Emmanuel Boakye Owusu (born 19 February 2000) is a Ghanaian professional footballer who plays as midfielder for Ghanaian Premier League side Bechem United F.C.

Career 
Owusu started his professional career with Bechem United in January 2018 ahead of the 2018 season. On 16 March 2018, he made his debut after coming on in at half time for Kwaku Bonsu Osei in a 3–0 loss to International Allies.

In his second game for the club on 25 March 2018, he started his first match and scored his debut goal to help Bechem to a 2–0 victory over Medeama SC. During his third match, he scored a goal in the 19th minute.

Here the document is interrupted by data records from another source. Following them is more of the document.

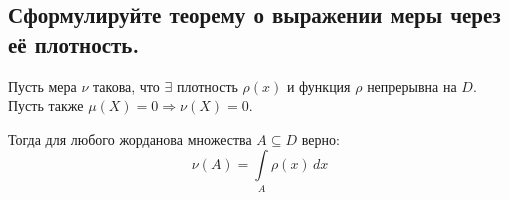 
\subsection{Сформулируйте теорему о выражении меры через её плотность.}
  \begin{theorem}
      Пусть мера $\nu$ такова, что $\exists$ плотность $\rho(x)$ и функция $\rho$ непрерывна на $D$.\\ 
      Пусть также $\mu(X) = 0 \Rightarrow \nu(X) = 0$.
      
      Тогда для любого жорданова множества $A \subseteq D$ верно:
      \[ \nu(A) = \int\limits_A \rho(x)\, dx \]
  \end{theorem}
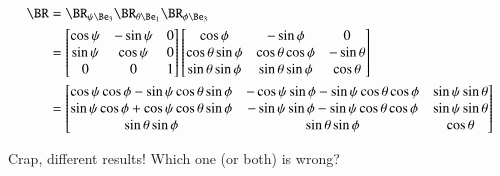 \documentclass{article}
\begin{document}
\begin{align*}
\BR 
&= \BR_{\psi \Be_3} \BR_{\theta \Be_1} \BR_{\phi \Be_3} \\
&=
\begin{bmatrix}
\cos\psi & - \sin\psi & 0 \\
\sin\psi & \cos\psi & 0 \\
0 & 0 & 1 \\
\end{bmatrix}
\begin{bmatrix}
\cos\phi             & -\sin\phi             & 0 \\
\cos\theta\sin\phi   & \cos\theta\cos\phi    & -\sin\theta \\
\sin\theta\sin\phi   & \sin\theta\sin\phi    & \cos\theta \\
\end{bmatrix} \\
&=
\begin{bmatrix}
\cos\psi \cos\phi - \sin\psi \cos\theta \sin\phi & -\cos\psi \sin\phi -\sin\psi \cos\theta\cos\phi & \sin\psi \sin\theta \\
\sin\psi \cos\phi + \cos\psi \cos\theta \sin\phi & -\sin\psi \sin\phi -\sin\psi \cos\theta\cos\phi & \sin\psi \sin\theta \\
                                                     \sin\theta \sin\phi & \sin\theta\sin\phi & \cos\theta \\
\end{bmatrix} \\
\end{align*}

Crap, different results!  Which one (or both) is wrong?

\end{document}
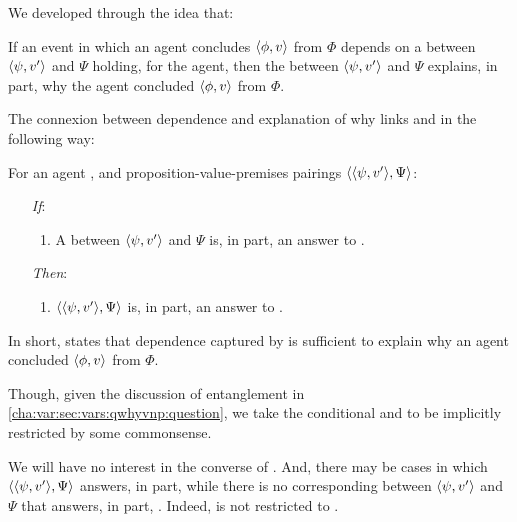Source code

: \begin{note}
  We developed \qWhyV{} through the idea that:

  If an event in which an agent concludes \(\langle \phi, v \rangle\) from \(\Phi\) depends on a  between \(\langle \psi, v' \rangle\) and \(\Psi\) holding, for the agent, then the  between \(\langle \psi, v' \rangle\) and \(\Psi\) explains, in part, why the agent concluded \(\langle \phi, v \rangle\) from \(\Phi\).

  The connexion between dependence and explanation of why links \qWhyV{} and \qWhy{} in the following way:

  \begin{link}
    \label{link:why:support:pvpp}
    For an agent \vAgent{}, and proposition-value-premises pairings \(\langle \langle \psi, v' \rangle, \Psi \rangle\):

    \begin{itemize}
    \item[\emph{If}:]
      \begin{enumerate}[label=\alph*., ref=(\alph*)]
      \item
        A  between \(\langle \psi, v' \rangle\) and \(\Psi\) is, in part, an answer to \qWhyV{}.
      \end{enumerate}
    \item[\emph{Then}:]
      \begin{enumerate}[label=\alph*., ref=(\alph*), resume]
      \item
        \(\langle \langle \psi, v' \rangle, \Psi \rangle\) is, in part, an answer to \qWhy{}.
      \end{enumerate}
    \end{itemize}
    \vspace{-\baselineskip}
  \end{link}

  In short, \linkW{} states that dependence captured by \qWhyV{} is sufficient to explain why an agent concluded \(\langle \phi, v \rangle\) from \(\Phi\).
\end{note}

\begin{note}
  Though, given the discussion of entanglement in \autoref{cha:var:sec:vars:qwhyvnp:question}, we take the conditional and to be implicitly restricted by some commonsense.

  We will have no interest in the converse of \linkW{}.
  And, there may be cases in which \(\langle \langle \psi, v' \rangle, \Psi \rangle\) answers, in part, \qWhy{} while there is no corresponding \ros{} between \(\langle \psi, v' \rangle\) and \(\Psi\) that answers, in part, \qWhyV{}.
  Indeed, \qWhy{} is not restricted to .
\end{note}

The match however ended in a 1–1 draw due to a goal from Amos Addai. The league season was abandoned due to dissolution of the GFA in June 2018, as a result of the Anas Number 12 Expose, he therefore ended the season with 10 league matches and 2 goals. During the 2019 GFA Normalization competition, he made 10 appearances and scored 2 goals. He also made 7 league appearances during the 2019–20 season before it was truncated due to the outbreak of COVID-19 in Ghana.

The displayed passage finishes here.